How to complete this task:
Look below. Copy each line that has "counters" in it.

======== Material for this exercise

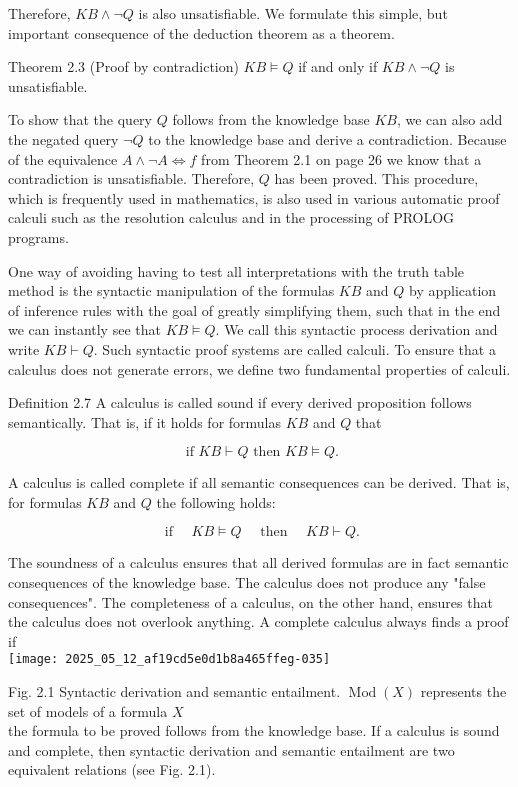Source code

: \documentclass[10pt]{article}
\begin{document}
Therefore, $K B \wedge \neg Q$ is also unsatisfiable. We formulate this simple, but important consequence of the deduction theorem as a theorem.

Theorem 2.3 (Proof by contradiction) $K B \models Q$ if and only if $K B \wedge \neg Q$ is unsatisfiable.

To show that the query $Q$ follows from the knowledge base $K B$, we can also add the negated query $\neg Q$ to the knowledge base and derive a contradiction. Because of the equivalence $A \wedge \neg A \Leftrightarrow f$ from Theorem 2.1 on page 26 we know that a contradiction is unsatisfiable. Therefore, $Q$ has been proved. This procedure, which is frequently used in mathematics, is also used in various automatic proof calculi such as the resolution calculus and in the processing of PROLOG programs.

One way of avoiding having to test all interpretations with the truth table method is the syntactic manipulation of the formulas $K B$ and $Q$ by application of inference rules with the goal of greatly simplifying them, such that in the end we can instantly see that $K B \models Q$. We call this syntactic process derivation and write $K B \vdash Q$. Such syntactic proof systems are called calculi. To ensure that a calculus does not generate errors, we define two fundamental properties of calculi.

Definition 2.7 A calculus is called sound if every derived proposition follows semantically. That is, if it holds for formulas $K B$ and $Q$ that

$$
\text { if } K B \vdash Q \text { then } K B \models Q .
$$

A calculus is called complete if all semantic consequences can be derived. That is, for formulas $K B$ and $Q$ the following holds:

$$
\text { if } \quad K B \models Q \quad \text { then } \quad K B \vdash Q .
$$

The soundness of a calculus ensures that all derived formulas are in fact semantic consequences of the knowledge base. The calculus does not produce any "false consequences". The completeness of a calculus, on the other hand, ensures that the calculus does not overlook anything. A complete calculus always finds a proof if\\
\texttt{[image: 2025\_05\_12\_af19cd5e0d1b8a465ffeg-035]}

Fig. 2.1 Syntactic derivation and semantic entailment. $\operatorname{Mod}(X)$ represents the set of models of a formula $X$\\
the formula to be proved follows from the knowledge base. If a calculus is sound and complete, then syntactic derivation and semantic entailment are two equivalent relations (see Fig. 2.1).
\end{document}
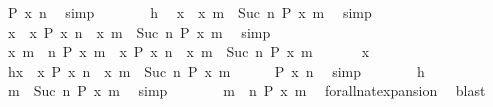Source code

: \begin{isabellebody}
\ {\isacartoucheopen}P\ x\ n{\isacartoucheclose}\ \isamarkupfalse%
\ simp\isanewline
\ \ \ \ \isamarkupfalse%
\ \isamarkupfalse%
\ h\ \isamarkupfalse%
\ {\isacartoucheopen}x\ {\isasymin}\ {\isacharbraceleft}x{\isachardot}\ {\isasymforall}m\ {\isasymge}\ Suc\ n{\isachardot}\ P\ x\ m{\isacharbraceright}{\isacartoucheclose}\ \isamarkupfalse%
\ simp\isanewline
\ \ \ \ \isamarkupfalse%
\ \isamarkupfalse%
\ {\isacartoucheopen}x\ {\isasymin}\ {\isacharbraceleft}x{\isachardot}\ P\ x\ n{\isacharbraceright}\ {\isasyminter}\ {\isacharbraceleft}x{\isachardot}\ {\isasymforall}m\ {\isasymge}\ Suc\ n{\isachardot}\ P\ x\ m{\isacharbraceright}{\isacartoucheclose}\ \isamarkupfalse%
\ simp\isanewline
\ \ \isacommand{{\isacharbraceright}}\isamarkupfalse%
\ \isamarkupfalse%
\ {\isacartoucheopen}{\isacharbraceleft}x{\isachardot}\ {\isasymforall}m\ {\isasymge}\ n{\isachardot}\ P\ x\ m{\isacharbraceright}\ {\isasymsubseteq}\ {\isacharbraceleft}x{\isachardot}\ P\ x\ n{\isacharbraceright}\ {\isasyminter}\ {\isacharbraceleft}x{\isachardot}\ {\isasymforall}m\ {\isasymge}\ Suc\ n{\isachardot}\ P\ x\ m{\isacharbraceright}{\isacartoucheclose}\ \isacommand{{\isachardot}{\isachardot}}\isamarkupfalse%
\isanewline
{}\isamarkupfalse%
\isanewline
\ \ \isacommand{{\isacharbraceleft}}\isamarkupfalse%
\ \isamarkupfalse%
\ x\isanewline
\ \ \ \ \isamarkupfalse%
\ h{\isacharcolon}{\isacartoucheopen}x\ {\isasymin}\ {\isacharbraceleft}x{\isachardot}\ P\ x\ n{\isacharbraceright}\ {\isasyminter}\ {\isacharbraceleft}x{\isachardot}\ {\isasymforall}m\ {\isasymge}\ Suc\ n{\isachardot}\ P\ x\ m{\isacharbraceright}{\isacartoucheclose}\isanewline
\ \ \ \ \isamarkupfalse%
\ {\isacartoucheopen}P\ x\ n{\isacartoucheclose}\ \isamarkupfalse%
\ simp\isanewline
\ \ \ \ \isamarkupfalse%
\ \isamarkupfalse%
\ h\ \isamarkupfalse%
\ {\isacartoucheopen}{\isasymforall}m\ {\isasymge}\ Suc\ n{\isachardot}\ P\ x\ m{\isacartoucheclose}\ \isamarkupfalse%
\ simp\isanewline
\ \ \ \ \isamarkupfalse%
\ \isamarkupfalse%
\ {\isacartoucheopen}{\isasymforall}m\ {\isasymge}\ n{\isachardot}\ P\ x\ m{\isacartoucheclose}\ \isamarkupfalse%
\ forall{\isacharunderscore}nat{\isacharunderscore}expansion\ \isamarkupfalse%
\ blast\isanewline
\ \ \ \ \isamarkupfalse%

\end{isabellebody}
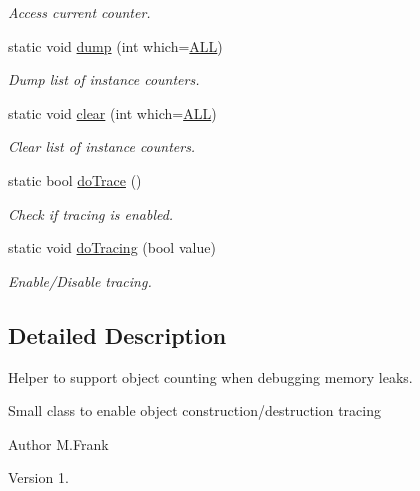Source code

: \begin{DoxyCompactItemize}
\begin{DoxyCompactList}\small\item\em Access current counter. \end{DoxyCompactList}\item 
static void \hyperlink{struct_d_d4hep_1_1_instance_count_ae9cc6db5c9117d6451a3d817c55af8c1}{dump} (int which=\hyperlink{struct_d_d4hep_1_1_instance_count_ae1ac289e30ac5ae83640ae2ed97f947ca948324c1e49c9a310b45c9f681b381a8}{A\+LL})
\begin{DoxyCompactList}\small\item\em Dump list of instance counters. \end{DoxyCompactList}\item 
static void \hyperlink{struct_d_d4hep_1_1_instance_count_a94bb311b134800236d5be147df616072}{clear} (int which=\hyperlink{struct_d_d4hep_1_1_instance_count_ae1ac289e30ac5ae83640ae2ed97f947ca948324c1e49c9a310b45c9f681b381a8}{A\+LL})
\begin{DoxyCompactList}\small\item\em Clear list of instance counters. \end{DoxyCompactList}\item 
static bool \hyperlink{struct_d_d4hep_1_1_instance_count_afa4f90d11074c40ba3bde59bb5c59785}{do\+Trace} ()
\begin{DoxyCompactList}\small\item\em Check if tracing is enabled. \end{DoxyCompactList}\item 
static void \hyperlink{struct_d_d4hep_1_1_instance_count_a12dd0a7dd1f4a64ef784dec2eda4b96a}{do\+Tracing} (bool value)
\begin{DoxyCompactList}\small\item\em Enable/\+Disable tracing. \end{DoxyCompactList}\end{DoxyCompactItemize}


\subsection{Detailed Description}
Helper to support object counting when debugging memory leaks. 

Small class to enable object construction/destruction tracing

\begin{DoxyAuthor}{Author}
M.\+Frank 
\end{DoxyAuthor}
\begin{DoxyVersion}{Version}
1. 
\end{DoxyVersion}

================

Task result:
\begin{DoxyCompactList}\small\item\em Dump list of instance counters. \end{DoxyCompactList}\item 
\begin{DoxyCompactList}\small\item\em Clear list of instance counters. \end{DoxyCompactList}\item 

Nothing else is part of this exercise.